2つ目は、市場原理の導入。これは個性化教育という形でどんどん浸透してきている。しかし、今の教育が、本当の意味での個性化教育になっているかどうかは疑問であり、個性化という多様化が個々人をバラバラにしてしまっているように思われる。確かに、学校の自由競争化は、学校内にある種の活性化をもたらすことになると思われるが、それが子どもたちをどの方向に持っていくのかはよく考えてみる必要がある。
3つ目は、新しいナショナリズムの問題。個人主義が徹底すればするほど、あるいは経済がグローバル化し国境がなくなればなくなるほど、新しいナショナリズムが問題になってきている。

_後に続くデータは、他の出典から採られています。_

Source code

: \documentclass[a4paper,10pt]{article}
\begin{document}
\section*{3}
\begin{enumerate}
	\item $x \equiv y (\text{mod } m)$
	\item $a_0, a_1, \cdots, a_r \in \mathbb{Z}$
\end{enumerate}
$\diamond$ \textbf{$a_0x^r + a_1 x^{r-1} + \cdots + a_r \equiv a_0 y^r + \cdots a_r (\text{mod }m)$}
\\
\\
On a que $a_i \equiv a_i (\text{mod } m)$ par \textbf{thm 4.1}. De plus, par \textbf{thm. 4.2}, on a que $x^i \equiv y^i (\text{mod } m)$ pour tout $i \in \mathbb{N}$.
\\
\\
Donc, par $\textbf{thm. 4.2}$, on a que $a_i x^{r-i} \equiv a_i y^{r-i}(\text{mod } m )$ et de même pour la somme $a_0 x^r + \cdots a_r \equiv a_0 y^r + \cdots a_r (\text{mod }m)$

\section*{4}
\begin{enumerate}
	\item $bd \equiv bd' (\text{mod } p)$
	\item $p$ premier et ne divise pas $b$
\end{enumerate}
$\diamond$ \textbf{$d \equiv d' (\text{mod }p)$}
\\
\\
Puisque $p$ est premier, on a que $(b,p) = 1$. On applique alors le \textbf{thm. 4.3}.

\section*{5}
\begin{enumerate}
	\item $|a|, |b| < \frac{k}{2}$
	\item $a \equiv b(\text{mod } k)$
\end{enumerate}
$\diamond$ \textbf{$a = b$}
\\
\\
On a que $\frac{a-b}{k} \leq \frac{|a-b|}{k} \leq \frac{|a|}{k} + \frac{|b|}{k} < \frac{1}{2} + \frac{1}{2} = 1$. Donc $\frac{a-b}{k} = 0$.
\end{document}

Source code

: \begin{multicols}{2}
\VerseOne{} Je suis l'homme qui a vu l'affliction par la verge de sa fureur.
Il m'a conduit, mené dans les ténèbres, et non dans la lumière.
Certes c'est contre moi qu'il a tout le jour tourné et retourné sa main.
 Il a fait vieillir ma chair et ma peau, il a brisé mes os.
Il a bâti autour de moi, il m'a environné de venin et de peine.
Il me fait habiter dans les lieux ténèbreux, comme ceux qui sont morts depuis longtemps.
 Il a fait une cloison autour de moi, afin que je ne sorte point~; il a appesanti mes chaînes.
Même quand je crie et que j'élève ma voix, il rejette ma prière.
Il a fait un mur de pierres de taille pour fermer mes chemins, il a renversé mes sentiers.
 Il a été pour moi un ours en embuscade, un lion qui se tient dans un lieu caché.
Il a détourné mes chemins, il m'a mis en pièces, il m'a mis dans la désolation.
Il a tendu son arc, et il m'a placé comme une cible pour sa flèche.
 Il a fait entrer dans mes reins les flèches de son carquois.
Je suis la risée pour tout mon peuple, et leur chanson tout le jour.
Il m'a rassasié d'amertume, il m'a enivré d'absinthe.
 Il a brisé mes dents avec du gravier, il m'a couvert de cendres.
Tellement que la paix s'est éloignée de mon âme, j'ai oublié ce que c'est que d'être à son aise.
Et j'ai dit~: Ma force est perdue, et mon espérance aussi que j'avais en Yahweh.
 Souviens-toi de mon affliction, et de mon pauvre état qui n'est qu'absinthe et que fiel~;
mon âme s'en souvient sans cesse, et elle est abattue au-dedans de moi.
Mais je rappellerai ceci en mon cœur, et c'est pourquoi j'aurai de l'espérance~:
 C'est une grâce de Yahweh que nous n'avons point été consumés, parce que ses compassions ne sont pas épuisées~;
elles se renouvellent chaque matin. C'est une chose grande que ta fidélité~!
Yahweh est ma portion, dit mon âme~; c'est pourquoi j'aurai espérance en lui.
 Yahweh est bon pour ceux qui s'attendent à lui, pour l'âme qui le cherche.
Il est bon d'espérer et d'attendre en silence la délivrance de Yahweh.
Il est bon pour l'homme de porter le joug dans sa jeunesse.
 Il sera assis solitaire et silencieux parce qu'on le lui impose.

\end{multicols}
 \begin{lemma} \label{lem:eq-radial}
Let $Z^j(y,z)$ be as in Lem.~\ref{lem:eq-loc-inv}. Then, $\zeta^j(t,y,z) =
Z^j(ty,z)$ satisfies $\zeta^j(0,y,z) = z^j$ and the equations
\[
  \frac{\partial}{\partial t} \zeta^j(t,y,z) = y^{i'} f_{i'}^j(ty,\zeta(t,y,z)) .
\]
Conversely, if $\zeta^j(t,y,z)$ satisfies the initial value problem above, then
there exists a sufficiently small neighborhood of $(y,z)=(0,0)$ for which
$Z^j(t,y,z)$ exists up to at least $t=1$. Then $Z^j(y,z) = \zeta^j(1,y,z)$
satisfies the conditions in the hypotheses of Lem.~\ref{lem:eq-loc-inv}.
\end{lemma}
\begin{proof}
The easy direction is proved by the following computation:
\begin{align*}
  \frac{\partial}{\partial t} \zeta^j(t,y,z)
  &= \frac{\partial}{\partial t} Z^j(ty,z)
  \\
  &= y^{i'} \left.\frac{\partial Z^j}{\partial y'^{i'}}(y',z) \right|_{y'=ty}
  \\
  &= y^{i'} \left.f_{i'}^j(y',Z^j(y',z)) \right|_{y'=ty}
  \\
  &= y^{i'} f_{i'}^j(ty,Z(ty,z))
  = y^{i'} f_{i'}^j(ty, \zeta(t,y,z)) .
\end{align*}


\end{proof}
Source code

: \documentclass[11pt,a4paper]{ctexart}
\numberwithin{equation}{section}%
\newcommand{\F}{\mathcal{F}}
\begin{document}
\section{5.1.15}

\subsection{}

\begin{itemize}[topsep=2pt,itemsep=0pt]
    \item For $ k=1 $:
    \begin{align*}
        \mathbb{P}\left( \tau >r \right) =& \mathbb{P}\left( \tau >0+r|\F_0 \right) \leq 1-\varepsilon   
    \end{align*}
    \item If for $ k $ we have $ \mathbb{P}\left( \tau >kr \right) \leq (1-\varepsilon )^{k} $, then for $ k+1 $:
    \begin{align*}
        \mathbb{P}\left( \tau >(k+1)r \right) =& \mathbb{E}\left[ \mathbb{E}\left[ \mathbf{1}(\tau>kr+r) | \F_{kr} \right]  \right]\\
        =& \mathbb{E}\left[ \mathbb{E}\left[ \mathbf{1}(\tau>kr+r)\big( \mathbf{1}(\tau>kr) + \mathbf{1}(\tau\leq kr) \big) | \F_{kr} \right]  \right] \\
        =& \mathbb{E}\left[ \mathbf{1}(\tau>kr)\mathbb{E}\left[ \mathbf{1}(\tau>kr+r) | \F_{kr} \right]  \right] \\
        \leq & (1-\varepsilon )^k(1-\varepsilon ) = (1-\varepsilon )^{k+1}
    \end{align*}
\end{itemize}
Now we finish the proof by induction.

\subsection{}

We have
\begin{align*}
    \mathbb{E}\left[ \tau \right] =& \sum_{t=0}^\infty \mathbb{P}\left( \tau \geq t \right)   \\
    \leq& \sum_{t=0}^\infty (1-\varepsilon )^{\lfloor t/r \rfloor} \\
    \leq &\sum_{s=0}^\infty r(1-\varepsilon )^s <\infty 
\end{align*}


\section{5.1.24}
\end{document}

4つ目は、強い自己、自立的な自己の強調。今の子ども達は、自分の世界や自分の欲望に固執して、自分のこと以外には関心がない、といった状況から抜け出せないでいるように思われる。大人になる通過儀礼をくぐれないことでのもがきやしんどさと、どう付き合っていくかは教育上の大きな課題である。それには、つまづきとか、これだけは絶対にするとかいったことの持つ積極的な意味をていねいに取り上げていくことが大切である。
5つ目は、中高一貫校の導入、飛び入学の問題である。中高一貫校の問題は、学区制の崩壊や受験の低年齢化に関わる問題である。いくら進学校でも受験校でもないと言っても、受ける方はそうは思わないため、ますます競争原理を加速することになると思われる。飛び入学に関しても、教科は数学と物理に、しかも博士課程のある大学に限られており、多く見積もっても2,000人の枠であり、全くの例外措置だと言える。
(2)「学び」を中心にすることの意味
1.「学び」にとって重要なこと
「学び」にとって一番重要なのは、「つつましやかさ」であり、「注意深さ」や「聞く力」であり、小さな違いの中に様々な色合いや味わいを感じとることである。
その「学び」の根本にあるのが出会いと対話である。
その第1は、「もの」の世界との出会いである。「もの」が喚起する力は無限であり、教材の世界や文化・芸術の世界といった、「もの」との出会いと対話を重ねることを大切にすることである。
第2は、仲間との出会いと対話である。教室に複数の子ども達がいることは「学び」を豊かにする。「学び」をめぐる関係がきちんと作れているかどうかは、教室の「学び」を貧しくもし、広げもする。そうした意味でも、対人関係や横の関係というのは非常に重要になる。
第3は、自分自身との対話である。教室の中で絶えず自分の存在というものをきちんと位置づけることができることである。それには、人との関係の中で絶えず自分を見つけ出し、さらに自分という人間を絶えず崩して、前に進められることが大切である。
文化や世界と対話し、仲間と対話し、自分自身と対話する。この関係を通常の授業の中で作っていこうというのが「学びの共同体」である。これからは共生の時代と言われているが、共生の出発点はお互いの違いを尊重し合うことからである。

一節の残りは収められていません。